LocalResearchGroup · CoffeeVampir3 · Feb 4, 2025 · Feb 4, 2025 · Feb 15, 2025
diff --git a/llmfoundry/models/llama/__init__.py b/llmfoundry/models/llama/__init__.py
diff --git a/llmfoundry/models/llama/attention.py b/llmfoundry/models/llama/attention.py
@@ -0,0 +1,106 @@
+from flash_attn import flash_attn_func
+from typing import Optional, Tuple
+import torch
+import torch.nn as nn
+import torch.nn.functional as F
+from einops import rearrange, repeat
+from .liger_rope import LigerRopeFunction
+from .config import LlamaConfig
+
+class LlamaAttention(nn.Module):
+    def __init__(self, config: LlamaConfig):
+        super().__init__()
+        self.hidden_size = config.hidden_size
+        self.num_heads = config.num_attention_heads
+        self.num_key_value_heads = config.num_key_value_heads
+        self.num_key_value_groups = self.num_heads // self.num_key_value_heads
+        self.head_dim = config.hidden_size // config.num_attention_heads
+        self.max_position_embeddings = config.max_position_embeddings
+        self.rope_theta = config.rope_theta
+
+        if (self.head_dim * self.num_heads) != self.hidden_size:
+            raise ValueError(
+                f"hidden_size must be divisible by num_attention_heads (got `hidden_size`: {self.hidden_size}"
+                f" and `num_attention_heads`: {self.num_heads})."
+            )
+
+        self.q_proj = nn.Linear(self.hidden_size, self.num_heads * self.head_dim, bias=False)
+        self.k_proj = nn.Linear(self.hidden_size, self.num_key_value_heads * self.head_dim, bias=False)
+        self.v_proj = nn.Linear(self.hidden_size, self.num_key_value_heads * self.head_dim, bias=False)

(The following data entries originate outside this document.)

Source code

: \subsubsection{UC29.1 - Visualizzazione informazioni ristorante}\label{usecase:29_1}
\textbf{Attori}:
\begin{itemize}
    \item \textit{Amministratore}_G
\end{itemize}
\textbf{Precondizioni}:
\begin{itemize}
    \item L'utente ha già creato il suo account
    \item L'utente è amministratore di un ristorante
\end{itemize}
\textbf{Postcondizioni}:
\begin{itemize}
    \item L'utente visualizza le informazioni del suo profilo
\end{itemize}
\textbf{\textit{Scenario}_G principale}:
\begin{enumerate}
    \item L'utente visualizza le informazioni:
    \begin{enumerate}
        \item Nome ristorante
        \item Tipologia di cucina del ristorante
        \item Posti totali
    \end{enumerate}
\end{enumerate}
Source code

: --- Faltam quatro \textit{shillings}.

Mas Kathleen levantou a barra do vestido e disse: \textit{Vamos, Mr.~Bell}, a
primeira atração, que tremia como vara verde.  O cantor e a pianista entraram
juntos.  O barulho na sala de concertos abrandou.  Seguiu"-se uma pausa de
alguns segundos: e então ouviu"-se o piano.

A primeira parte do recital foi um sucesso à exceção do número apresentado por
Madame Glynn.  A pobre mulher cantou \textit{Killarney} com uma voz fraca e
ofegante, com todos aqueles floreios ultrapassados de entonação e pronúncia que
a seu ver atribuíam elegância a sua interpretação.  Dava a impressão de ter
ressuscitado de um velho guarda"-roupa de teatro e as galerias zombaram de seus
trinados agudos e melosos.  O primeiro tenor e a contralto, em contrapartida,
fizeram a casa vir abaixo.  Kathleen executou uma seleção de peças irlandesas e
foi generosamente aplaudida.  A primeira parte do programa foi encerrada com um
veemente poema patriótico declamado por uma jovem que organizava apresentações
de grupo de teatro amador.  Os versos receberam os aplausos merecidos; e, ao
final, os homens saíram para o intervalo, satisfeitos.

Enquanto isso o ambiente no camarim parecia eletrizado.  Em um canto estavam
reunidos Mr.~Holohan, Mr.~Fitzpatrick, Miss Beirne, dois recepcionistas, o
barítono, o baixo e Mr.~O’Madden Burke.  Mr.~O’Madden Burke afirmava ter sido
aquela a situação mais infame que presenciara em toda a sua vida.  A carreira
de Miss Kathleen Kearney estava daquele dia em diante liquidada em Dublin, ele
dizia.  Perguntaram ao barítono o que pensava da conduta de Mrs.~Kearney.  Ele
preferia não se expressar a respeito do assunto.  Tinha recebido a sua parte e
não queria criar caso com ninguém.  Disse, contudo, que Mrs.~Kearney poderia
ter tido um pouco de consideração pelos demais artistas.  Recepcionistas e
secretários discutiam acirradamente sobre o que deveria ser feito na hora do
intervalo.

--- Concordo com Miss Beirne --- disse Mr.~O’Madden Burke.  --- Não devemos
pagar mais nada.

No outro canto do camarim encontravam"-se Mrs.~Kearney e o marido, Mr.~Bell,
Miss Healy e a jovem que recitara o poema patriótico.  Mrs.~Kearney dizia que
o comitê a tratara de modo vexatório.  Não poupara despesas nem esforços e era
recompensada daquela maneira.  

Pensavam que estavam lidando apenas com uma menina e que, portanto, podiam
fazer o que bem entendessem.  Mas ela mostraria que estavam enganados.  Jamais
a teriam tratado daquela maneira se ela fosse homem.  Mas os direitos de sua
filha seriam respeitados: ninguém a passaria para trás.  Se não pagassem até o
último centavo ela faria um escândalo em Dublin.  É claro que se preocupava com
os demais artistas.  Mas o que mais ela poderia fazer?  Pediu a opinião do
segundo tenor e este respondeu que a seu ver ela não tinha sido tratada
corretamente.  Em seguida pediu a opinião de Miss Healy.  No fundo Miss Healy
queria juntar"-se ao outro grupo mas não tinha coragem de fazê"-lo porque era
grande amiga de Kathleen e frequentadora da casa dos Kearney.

+        self.o_proj = nn.Linear(self.num_heads * self.head_dim, self.hidden_size, bias=False)
+
+        self.register_buffer(
+            "cos_cached",
+            self._compute_rope_embeddings(
+                self.max_position_embeddings,
+                self.head_dim,
+                self.rope_theta,
+                dtype=torch.float32,
+                device=self.q_proj.weight.device,
+            )[0],
+            persistent=False,
+        )
+        self.register_buffer(
+            "sin_cached",
+            self._compute_rope_embeddings(
+                self.max_position_embeddings,
+                self.head_dim,
+                self.rope_theta,
+                dtype=torch.float32,
+                device=self.q_proj.weight.device,
+            )[1],
+            persistent=False,
+        )
+
+    def _compute_rope_embeddings(self, max_position_embeddings, head_dim, base=10000, dtype=None, device=None):
+        inv_freq = 1.0 / (base ** (torch.arange(0, head_dim, 2, device=device).float() / head_dim))

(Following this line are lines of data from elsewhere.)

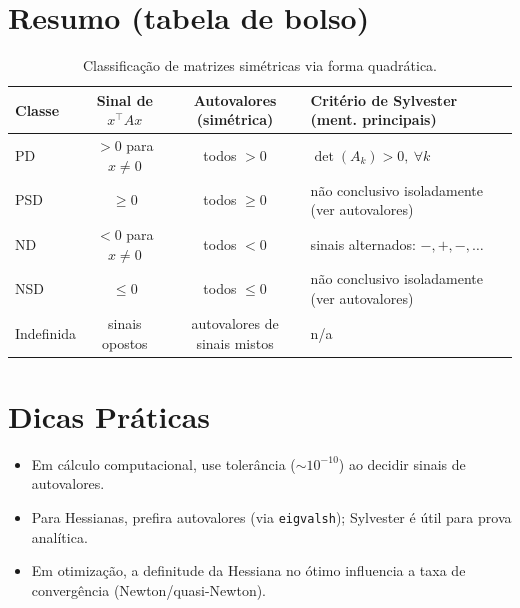 \documentclass[9pt,a4paper]{extarticle}
\begin{document}
\section{Resumo (tabela de bolso)}

\begin{table}[!ht]
\centering
\small
\setlength{\tabcolsep}{5pt}
\renewcommand{\arraystretch}{1.15}
\begin{tabularx}{\textwidth}{@{}lccX@{}}
\toprule
\textbf{Classe} & \textbf{Sinal de $x^\top A x$} & \textbf{Autovalores (sim\'etrica)} & \textbf{Crit\'erio de Sylvester (ment. principais)} \\
\midrule
PD & $>0$ para $x\ne 0$ & todos $>0$ & $\det(A_k)>0,\ \forall k$ \\
PSD & $\ge 0$ & todos $\ge 0$ & n\~ao conclusivo isoladamente (ver autovalores) \\
ND & $<0$ para $x\ne 0$ & todos $<0$ & sinais alternados: $-,+,-,\dots$ \\
NSD & $\le 0$ & todos $\le 0$ & n\~ao conclusivo isoladamente (ver autovalores) \\
Indefinida & sinais opostos & autovalores de sinais mistos & n/a \\
\bottomrule
\end{tabularx}
\caption{Classifica\c c\~ao de matrizes sim\'etricas via forma quadr\'atica.}
\end{table}

\section{Dicas Pr\'aticas}
\begin{itemize}
  \item Em c\'alculo computacional, use toler\^ancia ($\sim 10^{-10}$) ao decidir sinais de autovalores.
  \item Para Hessianas, prefira autovalores (via \texttt{eigvalsh}); Sylvester \'e \'util para prova anal\'itica.
  \item Em otimiza\c c\~ao, a definitude da Hessiana no \'otimo influencia a taxa de converg\^encia (Newton/quasi-Newton).
\end{itemize}
\end{document}
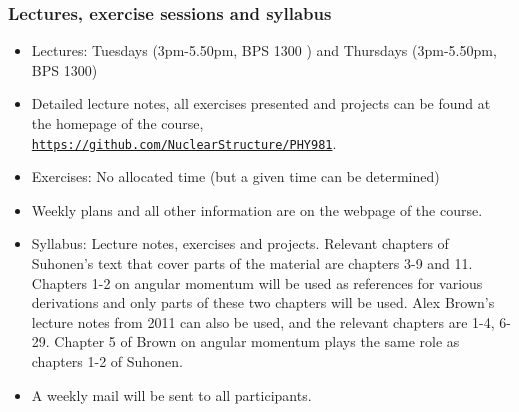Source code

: \documentclass{beamer}
\begin{document}
\begin{frame}
\frametitle{Lectures, exercise sessions and syllabus}

\begin{block}{}
\begin{itemize}
\item Lectures: Tuesdays (3pm-5.50pm, BPS 1300 ) and Thursdays (3pm-5.50pm, BPS 1300)

\item Detailed lecture notes, all exercises presented and projects can be found at the homepage of the course, \href{{https://github.com/NuclearStructure/PHY981}}{\nolinkurl{https://github.com/NuclearStructure/PHY981}}.

\item Exercises: No allocated time (but a given time can be determined)

\item Weekly plans and all other information are on the webpage of the course.

\item Syllabus: Lecture notes, exercises and projects. Relevant chapters of Suhonen's text that cover parts of the material are chapters 3-9 and 11. Chapters 1-2 on angular momentum will be used as references for various derivations and only parts of these two chapters will be used. Alex Brown's lecture notes from 2011 can also be used, and the relevant chapters are 1-4, 6-29. Chapter 5 of Brown on angular momentum plays the same role as chapters 1-2 of Suhonen. 

\item A weekly mail will be sent to all participants. 
\end{itemize}

\noindent
\end{block}
\end{frame}
\end{document}
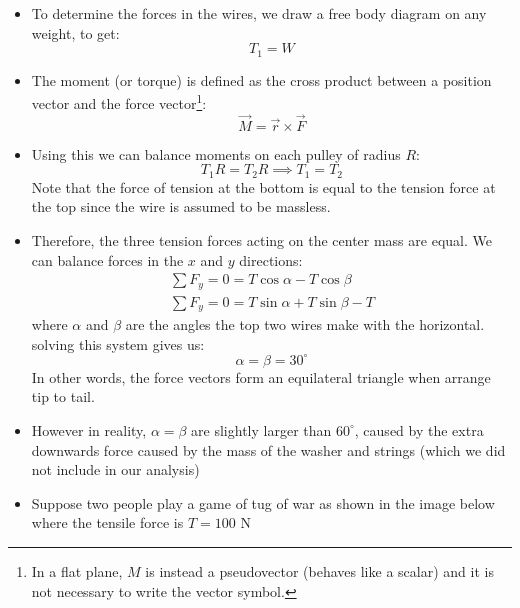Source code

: \begin{itemize}
\begin{center}
    \end{center}
    \item To determine the forces in the wires, we draw a free body diagram on any weight, to get:
    \begin{equation}
        T_1 = W
        \label{eq:}
    \end{equation}
    \item The moment (or torque) is defined as the cross product between a position vector and the force vector\footnote{In a flat plane, $M$ is instead a pseudovector (behaves like a scalar) and it is not necessary to write the vector symbol.}:
    $$\vec{M}=\vec{r}\times \vec{F}$$
    \item Using this we can balance moments on each pulley of radius $R$:
    \begin{equation}
        T_1R=T_2R \implies T_1=T_2
        \label{eq:}
    \end{equation}
    Note that the force of tension at the bottom is equal to the tension force at the top since the wire is assumed to be massless.
    \item Therefore, the three tension forces acting on the center mass are equal. We can balance forces in the $x$ and $y$ directions:
    \begin{align}
        \sum F_y = 0 = T\cos\alpha-T\cos\beta \\ 
        \sum F_y = 0 = T\sin\alpha+T\sin\beta-T 
    \end{align}
    where $\alpha$ and $\beta$ are the angles the top two wires make with the horizontal. solving this system gives us:
    \begin{equation}
        \alpha=\beta=30^\circ
        \label{eq:}
    \end{equation}
    In other words, the force vectors form an equilateral triangle when arrange tip to tail.
    \item However in reality, $\alpha=\beta$ are slightly larger than $60^\circ$, caused by the extra downwards force caused by the mass of the washer and strings (which we did not include in our analysis)
    \item Suppose two people play a game of tug of war as shown in the image below where the tensile force is $T=100 \text{ N}$
\begin{center}

\end{center}
\end{itemize}

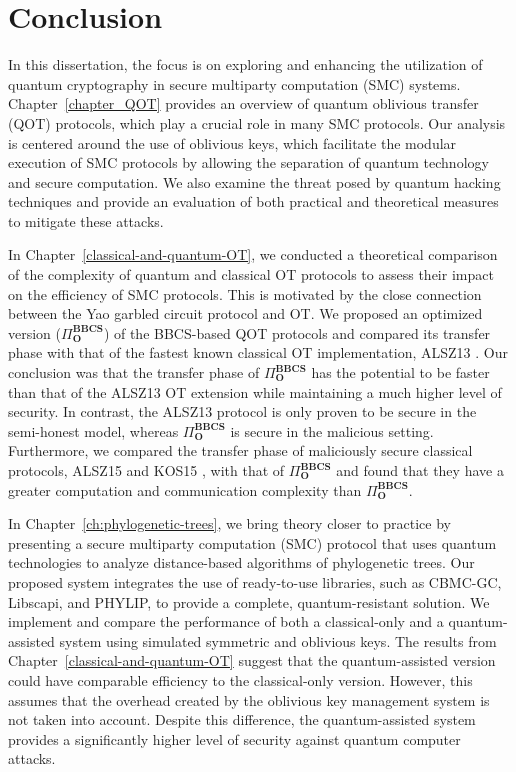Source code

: 


%

\chapter{Conclusion}
\label{ch:conclusion}

In this dissertation, the focus is on exploring and enhancing the utilization of quantum cryptography in secure multiparty computation (SMC) systems. Chapter~\ref{chapter_QOT} provides an overview of quantum oblivious transfer (QOT) protocols, which play a crucial role in many SMC protocols. Our analysis is centered around the use of oblivious keys, which facilitate the modular execution of SMC protocols by allowing the separation of quantum technology and secure computation. We also examine the threat posed by quantum hacking techniques and provide an evaluation of both practical and theoretical measures to mitigate these attacks.

In Chapter~\ref{classical-and-quantum-OT}, we conducted a theoretical comparison of the complexity of quantum and classical OT protocols to assess their impact on the efficiency of SMC protocols. This is motivated by the close connection between the Yao garbled circuit protocol and OT. We proposed an optimized version ($\Pi^{\textbf{BBCS}}_{\textbf{O}}$) of the BBCS-based QOT protocols and compared its transfer phase with that of the fastest known classical OT implementation, ALSZ13 \cite{ALSZ13}. Our conclusion was that the transfer phase of $\Pi^{\textbf{BBCS}}_{\textbf{O}}$ has the potential to be faster than that of the ALSZ13 OT extension while maintaining a much higher level of security. In contrast, the ALSZ13 protocol is only proven to be secure in the semi-honest model, whereas $\Pi^{\textbf{BBCS}}_{\textbf{O}}$ is secure in the malicious setting.
Furthermore, we compared the transfer phase of maliciously secure classical protocols, ALSZ15 \cite{ALSZ15} and KOS15 \cite{KOS15}, with that of $\Pi^{\textbf{BBCS}}_{\textbf{O}}$ and found that they have a greater computation and communication complexity than $\Pi^{\textbf{BBCS}}_{\textbf{O}}$.

In Chapter~\ref{ch:phylogenetic-trees}, we bring theory closer to practice by presenting a secure multiparty computation (SMC) protocol that uses quantum technologies to analyze distance-based algorithms of phylogenetic trees. Our proposed system integrates the use of ready-to-use libraries, such as CBMC-GC, Libscapi, and PHYLIP, to provide a complete, quantum-resistant solution. We implement and compare the performance of both a classical-only and a quantum-assisted system using simulated symmetric and oblivious keys. The results from Chapter~\ref{classical-and-quantum-OT} suggest that the quantum-assisted version could have comparable efficiency to the classical-only version. However, this assumes that the overhead created by the oblivious key management system is not taken into account. Despite this difference, the quantum-assisted system provides a significantly higher level of security against quantum computer attacks.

+        t = torch.arange(max_position_embeddings, device=device, dtype=torch.float32)
+        freqs = torch.einsum("i,j->ij", t, inv_freq)

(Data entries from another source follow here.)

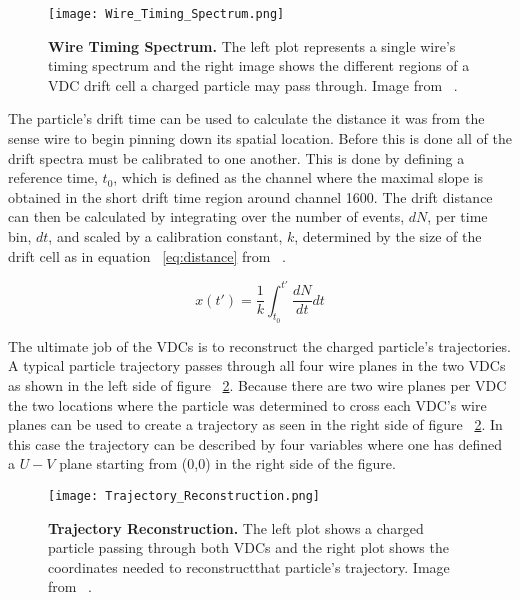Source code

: \begin{figure}[!ht]
\begin{center}
\texttt{[image: Wire\_Timing\_Spectrum.png]}
\end{center}
\caption{
{\bf{Wire Timing Spectrum.}} The left plot represents a single wire's timing spectrum and the right image shows the different regions of a VDC drift cell a charged particle may pass through. Image from ~\cite{Article:VDCs}.}
\label{fig:drift}
\end{figure}

The particle's drift time can be used to calculate the distance it was from the sense wire to begin pinning down its spatial location. Before this is done all of the drift spectra must be calibrated to one another. This is done by defining a reference time, $t_0$, which is defined as the channel where the maximal slope is obtained in the short drift time region around channel 1600. The drift distance can then be calculated by integrating over the number of events, $dN$, per time bin, $dt$, and scaled by a calibration constant, $k$, determined by the size of the drift cell as in equation ~\ref{eq:distance} from ~\cite{Article:VDCs}.

\begin{equation} \label{eq:distance}
	x(t') = \frac{1}{k} \int_{t_0}^{t'} \frac{dN}{dt} dt
\end{equation}

The ultimate job of the VDCs is to reconstruct the charged particle's trajectories. A typical particle trajectory passes through all four wire planes in the two VDCs as shown in the left side of figure ~\ref{fig:trajectory}. Because there are two wire planes per VDC the two locations where the particle was determined to cross each VDC's wire planes can be used to create a trajectory as seen in the right side of figure ~\ref{fig:trajectory}. In this case the trajectory can be described by four variables where one has defined a $U-V$ plane starting from (0,0) in the right side of the figure. 

\begin{figure}[!ht]
\begin{center}
\texttt{[image: Trajectory\_Reconstruction.png]}
\end{center}
\caption{
{\bf{Trajectory Reconstruction.}} The left plot shows a charged particle passing through both VDCs and the right plot shows the coordinates needed to reconstructthat particle's trajectory. Image from ~\cite{Article:VDCs}.}
\label{fig:trajectory}
\end{figure}

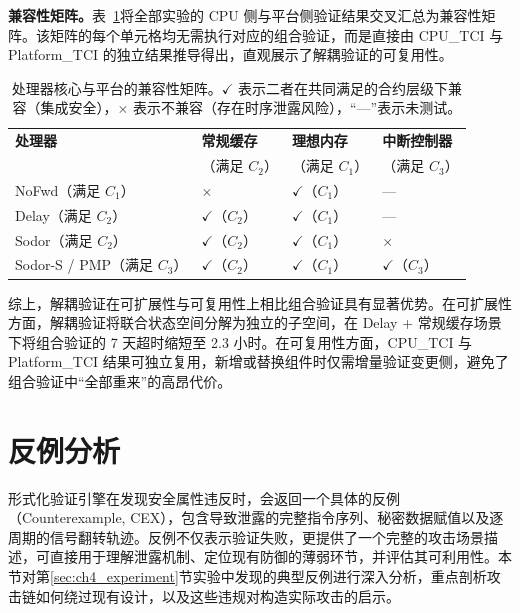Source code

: \textbf{兼容性矩阵。}表~\ref{tab:ch4_compatibility}将全部实验的 CPU 侧与平台侧验证结果交叉汇总为兼容性矩阵。该矩阵的每个单元格均无需执行对应的组合验证，而是直接由 CPU\_TCI 与 Platform\_TCI 的独立结果推导得出，直观展示了解耦验证的可复用性。

\begin{table}[htb]
    \centering
    \caption{处理器核心与平台的兼容性矩阵。$\checkmark$ 表示二者在共同满足的合约层级下兼容（集成安全），$\times$ 表示不兼容（存在时序泄露风险），``—''表示未测试。}
    \label{tab:ch4_compatibility}
    \begin{tabular}{llll}
        \hline
        \textbf{处理器} & \textbf{常规缓存} & \textbf{理想内存} & \textbf{中断控制器} \\
        & （满足 $C_2$） & （满足 $C_1$） & （满足 $C_3$） \\
        \hline
        NoFwd（满足 $C_1$） & $\times$ & $\checkmark$（$C_1$） & — \\
        Delay（满足 $C_2$） & $\checkmark$（$C_2$） & $\checkmark$（$C_1$） & — \\
        Sodor（满足 $C_2$） & $\checkmark$（$C_2$） & $\checkmark$（$C_1$） & $\times$ \\
        Sodor-S / PMP（满足 $C_3$） & $\checkmark$（$C_2$） & $\checkmark$（$C_1$） & $\checkmark$（$C_3$） \\
        \hline
    \end{tabular}
\end{table}

综上，解耦验证在可扩展性与可复用性上相比组合验证具有显著优势。在可扩展性方面，解耦验证将联合状态空间分解为独立的子空间，在 Delay + 常规缓存场景下将组合验证的 7 天超时缩短至 2.3 小时。在可复用性方面，CPU\_TCI 与 Platform\_TCI 结果可独立复用，新增或替换组件时仅需增量验证变更侧，避免了组合验证中``全部重来''的高昂代价。




\section{反例分析}
\label{sec:ch4_cex_analysis}

形式化验证引擎在发现安全属性违反时，会返回一个具体的反例（Counterexample, CEX），包含导致泄露的完整指令序列、秘密数据赋值以及逐周期的信号翻转轨迹。反例不仅表示验证失败，更提供了一个完整的攻击场景描述，可直接用于理解泄露机制、定位现有防御的薄弱环节，并评估其可利用性。本节对第\ref{sec:ch4_experiment}节实验中发现的典型反例进行深入分析，重点剖析攻击链如何绕过现有设计，以及这些违规对构造实际攻击的启示。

+        emb = torch.cat((freqs, freqs), dim=-1)
+        cos = emb.cos().to(dtype)
+        sin = emb.sin().to(dtype)
+        return cos.unsqueeze(0), sin.unsqueeze(0)
+
+    def forward(
+        self,
+        hidden_states: torch.Tensor,
+        attention_mask: Optional[torch.Tensor] = None,
+        position_ids: Optional[torch.LongTensor] = None,
+    ) -> torch.Tensor:
+        # In B S (H D)
+        bsz, seq_len, _ = hidden_states.size()
+
+        if position_ids is None:
+            position_ids = torch.arange(seq_len, device=hidden_states.device)
+            position_ids = repeat(position_ids, 'l -> b l', b=bsz)
+
+        query_states = self.q_proj(hidden_states)
+        key_states = self.k_proj(hidden_states)
+        value_states = self.v_proj(hidden_states)
+
+        query_states = rearrange(query_states, "b s (h d) -> b s h d", h=self.num_heads, d=self.head_dim)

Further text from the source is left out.